What you have to do: Where does the word "инверсия" show up in the records? Copy every line that holds it.

Saved data entries

+===+

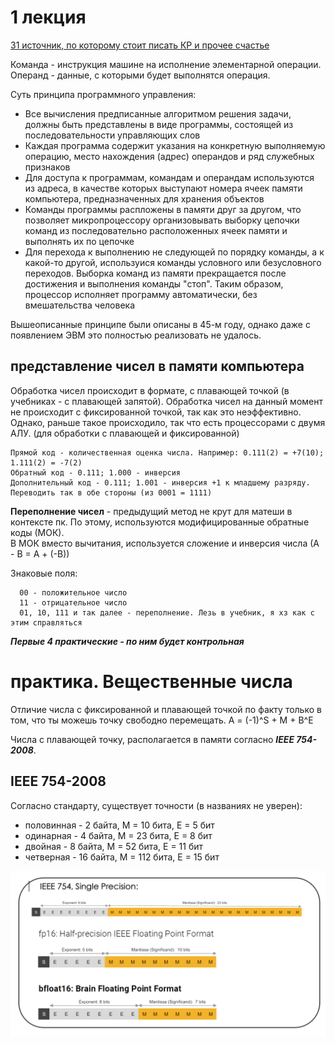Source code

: # 1 лекция

[31 источник, по которому стоит писать КР и прочее счастье](https://libeldoc.bsuir.by/handle/123456789/38125)

Команда - инструкция машине на исполнение элементарной операции.
Операнд - данные, с которыми будет выполнятся операция.

Суть принципа программного управления:

- Все вычисления предписанные алгоритмом решения задачи, должны быть представлены в виде программы, состоящей из последовательности управляющих слов
- Каждая программа содержит указания на конкретную выполняемую операцию, место нахождения (адрес) операндов и ряд служебных признаков
- Для доступа к программам, командам и операндам используются из адреса, в качестве которых выступают номера ячеек памяти компьютера, предназначенных для хранения объектов
- Команды программы распложены в памяти друг за другом, что позволяет микропроцессору организовывать выборку цепочки команд из последовательно расположенных ячеек памяти и выполнять их по цепочке
- Для перехода к выполнению не следующей по порядку команды, а к какой-то другой, используися команды условного или безусловного переходов. Выборка команд из памяти прекращается после достижения и выполнения команды "стоп". Таким образом, процессор исполняет программу автоматически, без вмешательства человека

Вышеописанные принципе были описаны в 45-м году, однако даже с появлением ЭВМ это полностью реализовать не удалось.

## представление чисел в памяти компьютера

Обработка чисел происходит в формате, с плавающей точкой (в учебниках - с плавающей запятой).
Обработка чисел на данный момент не происходит с фиксированной точкой, так как это неэффективно. Однако, раньше такое происходило, так что есть процессорами с двумя АЛУ. (для обработки с плавающей и фиксированной)

```
Прямой код - количественная оценка числа. Например: 0.111(2) = +7(10); 1.111(2) = -7(2)
Обратный код - 0.111; 1.000 - инверсия
Дополнительный код - 0.111; 1.001 - инверсия +1 к младшему разряду. Переводить так в обе стороны (из 0001 = 1111)
```

**Переполнение чисел** - предыдущий метод не крут для матеши в контексте пк. По этому, используются модифицированные обратные коды (МОК).  
В МОК вместо вычитания, используется сложение и инверсия числа (А - B = A + (-B))

Знаковые поля:

```
  00 - положительное число
  11 - отрицательное число
  01, 10, 111 и так далее - переполнение. Лезь в учебник, я хз как с этим справляться
```

**_Первые 4 практические - по ним будет контрольная_**

# практика. Вещественные числа

Отличие числа с фиксированной и плавающей точкой по факту только в том, что ты можешь точку свободно перемещать.
А = (-1)^S + M + B^E

Числа с плавающей точку, располагается в памяти согласно **_IEEE 754-2008_**.

## IEEE 754-2008

Согласно стандарту, существует точности (в названиях не уверен):
- половинная - 2 байта, М = 10 бита, E = 5 бит
- одинарная - 4 байта, М = 23 бита, E = 8 бит
- двойная - 8 байта, М = 52 бита, E = 11 бит
- четверная - 16 байта, М = 112 бита, E = 15 бит

![Картинка стандарта](image.png)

+===+

Exercise result:
Обратный код - 0.111; 1.000 - инверсия
Дополнительный код - 0.111; 1.001 - инверсия +1 к младшему разряду. Переводить так в обе стороны (из 0001 = 1111)
В МОК вместо вычитания, используется сложение и инверсия числа (А - B = A + (-B))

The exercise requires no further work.